In lieu of an abstract, here is a brief excerpt of the content:

  • Poetry and Prose
  • Ha Nina, Chair

Committee Members: Marie Lee, Julie Shigekuni

Winners:

Mouth, by Lisa Chen (poetry)

The Last Communist Virgin, by Wang Ping (prose)

Our committee selected Mouth, by Lisa Chen, for the poetry award. The author’s work is quite “hip and original” while simultaneously drawing together Asian American historical conditions such as the Chinese immigrants’ thoughts and [End Page 351] feelings for leaving to find wealth in “Gold Mountain” in her poem “Songs of Gold Mountain.” Her “plainspoken” writing distills as well as encapsulates unique Asian American experiences into precise images. For example, “Parachute Girls” captures and highlights the growing phenomenon whereby parents who live in Asia (“Taipei, Seoul, Hong Kong”) set up homes for their children in the United States in order for these children to earn a college degree, not realizing the consequences of fracturing their families. As she writes:

Parachute girls believe once they get their degrees, they’ll live at home again, when in fact they have begun to die here with their strange names in the Western style.

(23)

More important, Chen’s work contributes to the study of migration and diaspora, since many of her poems relate to the conditions of people constantly traveling and journeying to a different geographical region. Her poems “Landscape Series” and “I Didn’t Always Look This Way” address issues of exile and belonging, especially when someone is from another “place” or space.

Finally, Chen’s work articulates many current social and cultural conditions of Asian Americans today, whether she is writing about problems with translation, border crossings, or the media.

Our committee selected The Last Communist Virgin, by Wang Ping, for the prose award. The author’s work consists of a series of interwoven narratives strung together by combining comedy (typically humor) and tragedy that convey microhistories and personal stories of those living in China and the United States. The depictions of the various characters’ personal experiences are set within a broader landscape of current issues facing those living in China and the United States in order to highlight the complexity and heterogeneity of the lives of Chinese nationals, Chinese Americans, and, more broadly, Asian Americans as a whole.

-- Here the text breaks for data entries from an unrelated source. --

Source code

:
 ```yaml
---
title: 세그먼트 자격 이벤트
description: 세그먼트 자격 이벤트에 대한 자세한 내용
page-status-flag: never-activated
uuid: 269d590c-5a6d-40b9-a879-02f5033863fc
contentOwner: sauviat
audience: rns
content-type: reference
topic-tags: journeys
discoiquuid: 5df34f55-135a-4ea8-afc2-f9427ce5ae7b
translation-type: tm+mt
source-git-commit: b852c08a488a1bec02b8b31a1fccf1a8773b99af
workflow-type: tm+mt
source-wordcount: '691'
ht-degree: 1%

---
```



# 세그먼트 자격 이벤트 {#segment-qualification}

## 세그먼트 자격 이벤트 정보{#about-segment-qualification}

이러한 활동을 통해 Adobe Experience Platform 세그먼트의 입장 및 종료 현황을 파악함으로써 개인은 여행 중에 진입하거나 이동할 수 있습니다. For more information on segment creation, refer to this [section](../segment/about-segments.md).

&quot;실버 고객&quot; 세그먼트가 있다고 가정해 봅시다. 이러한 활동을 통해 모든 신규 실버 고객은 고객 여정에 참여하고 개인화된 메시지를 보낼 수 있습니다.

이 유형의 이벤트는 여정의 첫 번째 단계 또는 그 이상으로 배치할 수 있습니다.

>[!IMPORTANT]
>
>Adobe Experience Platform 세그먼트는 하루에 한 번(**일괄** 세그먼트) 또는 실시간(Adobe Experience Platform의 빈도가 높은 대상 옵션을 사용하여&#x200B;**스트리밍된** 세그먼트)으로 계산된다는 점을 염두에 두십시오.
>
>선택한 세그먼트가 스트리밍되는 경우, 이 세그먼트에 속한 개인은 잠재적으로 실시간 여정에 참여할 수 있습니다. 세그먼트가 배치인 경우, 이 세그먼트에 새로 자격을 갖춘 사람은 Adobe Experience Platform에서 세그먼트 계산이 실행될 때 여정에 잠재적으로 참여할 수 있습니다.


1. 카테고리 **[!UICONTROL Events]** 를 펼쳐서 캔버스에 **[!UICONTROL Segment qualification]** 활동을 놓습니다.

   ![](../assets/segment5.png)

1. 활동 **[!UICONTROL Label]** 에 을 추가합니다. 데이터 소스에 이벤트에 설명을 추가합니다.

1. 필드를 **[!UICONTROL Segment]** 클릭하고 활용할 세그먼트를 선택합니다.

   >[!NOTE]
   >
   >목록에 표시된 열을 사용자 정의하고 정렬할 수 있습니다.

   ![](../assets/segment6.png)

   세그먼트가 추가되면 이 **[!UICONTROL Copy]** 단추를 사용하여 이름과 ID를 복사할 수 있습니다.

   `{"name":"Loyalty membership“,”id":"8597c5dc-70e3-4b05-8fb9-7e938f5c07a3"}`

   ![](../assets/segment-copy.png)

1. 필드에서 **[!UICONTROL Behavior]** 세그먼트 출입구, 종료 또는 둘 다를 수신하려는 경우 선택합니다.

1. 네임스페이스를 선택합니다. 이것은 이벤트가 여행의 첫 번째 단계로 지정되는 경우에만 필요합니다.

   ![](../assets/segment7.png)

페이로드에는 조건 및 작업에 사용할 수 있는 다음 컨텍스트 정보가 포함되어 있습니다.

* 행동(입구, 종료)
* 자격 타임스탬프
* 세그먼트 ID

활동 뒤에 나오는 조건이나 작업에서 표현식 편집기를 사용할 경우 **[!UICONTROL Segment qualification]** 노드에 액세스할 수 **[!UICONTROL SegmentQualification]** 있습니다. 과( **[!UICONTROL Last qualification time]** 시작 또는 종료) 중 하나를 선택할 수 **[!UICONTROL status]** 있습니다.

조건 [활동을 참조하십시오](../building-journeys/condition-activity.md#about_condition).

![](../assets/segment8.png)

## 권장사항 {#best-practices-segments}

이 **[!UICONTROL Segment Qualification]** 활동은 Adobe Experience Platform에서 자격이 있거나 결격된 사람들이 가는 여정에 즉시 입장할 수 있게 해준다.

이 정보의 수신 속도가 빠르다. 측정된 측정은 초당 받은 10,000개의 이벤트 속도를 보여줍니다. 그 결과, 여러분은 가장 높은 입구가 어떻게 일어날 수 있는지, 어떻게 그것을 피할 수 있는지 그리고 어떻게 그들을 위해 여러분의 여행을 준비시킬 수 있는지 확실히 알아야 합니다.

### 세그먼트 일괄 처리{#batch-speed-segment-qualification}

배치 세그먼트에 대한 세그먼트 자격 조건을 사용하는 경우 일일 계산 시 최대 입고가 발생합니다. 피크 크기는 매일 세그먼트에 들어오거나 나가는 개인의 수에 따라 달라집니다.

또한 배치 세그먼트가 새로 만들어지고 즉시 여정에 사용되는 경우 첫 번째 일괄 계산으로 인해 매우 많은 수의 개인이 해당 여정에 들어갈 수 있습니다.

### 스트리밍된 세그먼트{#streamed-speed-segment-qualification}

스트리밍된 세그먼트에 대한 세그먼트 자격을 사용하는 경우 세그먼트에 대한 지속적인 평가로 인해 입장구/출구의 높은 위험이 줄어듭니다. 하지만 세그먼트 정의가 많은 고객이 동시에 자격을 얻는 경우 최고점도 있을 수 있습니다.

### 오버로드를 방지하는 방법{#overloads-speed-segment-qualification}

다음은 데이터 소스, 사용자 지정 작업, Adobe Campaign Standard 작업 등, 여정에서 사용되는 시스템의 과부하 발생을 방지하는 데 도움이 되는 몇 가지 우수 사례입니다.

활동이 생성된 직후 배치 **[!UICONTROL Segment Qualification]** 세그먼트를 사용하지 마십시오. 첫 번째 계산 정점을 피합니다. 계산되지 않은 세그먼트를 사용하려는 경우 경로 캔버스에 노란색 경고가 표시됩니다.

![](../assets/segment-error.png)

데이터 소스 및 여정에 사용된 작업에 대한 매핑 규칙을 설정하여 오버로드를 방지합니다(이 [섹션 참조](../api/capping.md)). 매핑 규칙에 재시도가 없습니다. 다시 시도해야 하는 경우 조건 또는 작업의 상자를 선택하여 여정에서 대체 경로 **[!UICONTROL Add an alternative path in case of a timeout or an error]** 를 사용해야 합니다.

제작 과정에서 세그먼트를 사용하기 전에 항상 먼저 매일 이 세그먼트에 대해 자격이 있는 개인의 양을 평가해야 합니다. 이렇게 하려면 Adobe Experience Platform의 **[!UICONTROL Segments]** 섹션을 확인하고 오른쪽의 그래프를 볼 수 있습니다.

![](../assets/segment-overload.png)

Yet what makes Ping’s work stand out is her interplay of sex, sexuality, and drama, which is also combined with a playful sense of humor locating a unique sensibility that causes her audience to rethink the prose genre. Ping has a distinctive ability to highlight social, economic, political, and cultural phenomena through the exchanges and relationships of her diverse Asian and Asian American characters. These stories honor the evolving tradition of Asian America and contribute to the canon of Asian American literature.